§ **Your goal**
Every line of the data below must be output exactly, with images left out.

☆ ☆ ☆

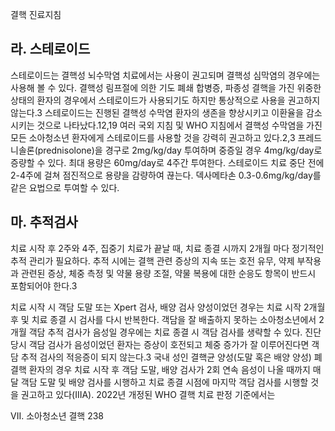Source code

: 결핵 진료지침

## 라. 스테로이드

스테로이드는 결핵성 뇌수막염 치료에서는 사용이 권고되며 결핵성 심막염의 경우에는 사용해 볼 수 있다. 결핵성 림프절에 의한 기도 폐쇄 합병증, 파종성 결핵을 가진 위중한 상태의 환자의 경우에서 스테로이드가 사용되기도 하지만 통상적으로 사용을 권고하지 않는다.3 스테로이드는 진행된 결핵성 수막염 환자의 생존을 향상시키고 이환율을 감소시키는 것으로 나타났다.12,19 여러 국외 지침 및 WHO 지침에서 결핵성 수막염을 가진 모든 소아청소년 환자에게 스테로이드를 사용할 것을 강력히 권고하고 있다.2,3 프레드니솔론(prednisolone)을 경구로 2mg/kg/day 투여하며 중증일 경우 4mg/kg/day로 증량할 수 있다. 최대 용량은 60mg/day로 4주간 투여한다. 스테로이드 치료 중단 전에 2-4주에 걸쳐 점진적으로 용량을 감량하여 끊는다. 덱사메타손 0.3-0.6mg/kg/day를 같은 요법으로 투여할 수 있다.

## 마. 추적검사

치료 시작 후 2주와 4주, 집중기 치료가 끝날 때, 치료 종결 시까지 2개월 마다 정기적인 추적 관리가 필요하다. 추적 시에는 결핵 관련 증상의 지속 또는 호전 유무, 약제 부작용과 관련된 증상, 체중 측정 및 약물 용량 조절, 약물 복용에 대한 순응도 항목이 반드시 포함되어야 한다.3

치료 시작 시 객담 도말 또는 Xpert 검사, 배양 검사 양성이었던 경우는 치료 시작 2개월 후 및 치료 종결 시 검사를 다시 반복한다. 객담을 잘 배출하지 못하는 소아청소년에서 2개월 객담 추적 검사가 음성일 경우에는 치료 종결 시 객담 검사를 생략할 수 있다. 진단 당시 객담 검사가 음성이었던 환자는 증상이 호전되고 체중 증가가 잘 이루어진다면 객담 추적 검사의 적응증이 되지 않는다.3 국내 성인 결핵균 양성(도말 혹은 배양 양성) 폐결핵 환자의 경우 치료 시작 후 객담 도말, 배양 검사가 2회 연속 음성이 나올 때까지 매달 객담 도말 및 배양 검사를 시행하고 치료 종결 시점에 마지막 객담 검사를 시행할 것을 권고하고 있다(IIIA). 2022년 개정된 WHO 결핵 치료 판정 기준에서는

VII. 소아청소년 결핵 <PAGE>238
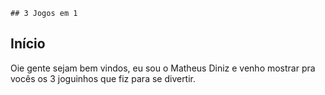     ## 3 Jogos em 1 
 
## Início 

Oie gente sejam bem vindos, eu sou o Matheus Diniz e venho mostrar pra vocês os 3 joguinhos que fiz para se divertir.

☆ ☆ ☆

§ **Result of this exercise**
Source code

: 결핵 진료지침

## 라. 스테로이드

스테로이드는 결핵성 뇌수막염 치료에서는 사용이 권고되며 결핵성 심막염의 경우에는 사용해 볼 수 있다. 결핵성 림프절에 의한 기도 폐쇄 합병증, 파종성 결핵을 가진 위중한 상태의 환자의 경우에서 스테로이드가 사용되기도 하지만 통상적으로 사용을 권고하지 않는다.3 스테로이드는 진행된 결핵성 수막염 환자의 생존을 향상시키고 이환율을 감소시키는 것으로 나타났다.12,19 여러 국외 지침 및 WHO 지침에서 결핵성 수막염을 가진 모든 소아청소년 환자에게 스테로이드를 사용할 것을 강력히 권고하고 있다.2,3 프레드니솔론(prednisolone)을 경구로 2mg/kg/day 투여하며 중증일 경우 4mg/kg/day로 증량할 수 있다. 최대 용량은 60mg/day로 4주간 투여한다. 스테로이드 치료 중단 전에 2-4주에 걸쳐 점진적으로 용량을 감량하여 끊는다. 덱사메타손 0.3-0.6mg/kg/day를 같은 요법으로 투여할 수 있다.

## 마. 추적검사

치료 시작 후 2주와 4주, 집중기 치료가 끝날 때, 치료 종결 시까지 2개월 마다 정기적인 추적 관리가 필요하다. 추적 시에는 결핵 관련 증상의 지속 또는 호전 유무, 약제 부작용과 관련된 증상, 체중 측정 및 약물 용량 조절, 약물 복용에 대한 순응도 항목이 반드시 포함되어야 한다.3

치료 시작 시 객담 도말 또는 Xpert 검사, 배양 검사 양성이었던 경우는 치료 시작 2개월 후 및 치료 종결 시 검사를 다시 반복한다. 객담을 잘 배출하지 못하는 소아청소년에서 2개월 객담 추적 검사가 음성일 경우에는 치료 종결 시 객담 검사를 생략할 수 있다. 진단 당시 객담 검사가 음성이었던 환자는 증상이 호전되고 체중 증가가 잘 이루어진다면 객담 추적 검사의 적응증이 되지 않는다.3 국내 성인 결핵균 양성(도말 혹은 배양 양성) 폐결핵 환자의 경우 치료 시작 후 객담 도말, 배양 검사가 2회 연속 음성이 나올 때까지 매달 객담 도말 및 배양 검사를 시행하고 치료 종결 시점에 마지막 객담 검사를 시행할 것을 권고하고 있다(IIIA). 2022년 개정된 WHO 결핵 치료 판정 기준에서는

VII. 소아청소년 결핵 <PAGE>238
     ## 3 Jogos em 1 
 
## Início 

Oie gente sejam bem vindos, eu sou o Matheus Diniz e venho mostrar pra vocês os 3 joguinhos que fiz para se divertir.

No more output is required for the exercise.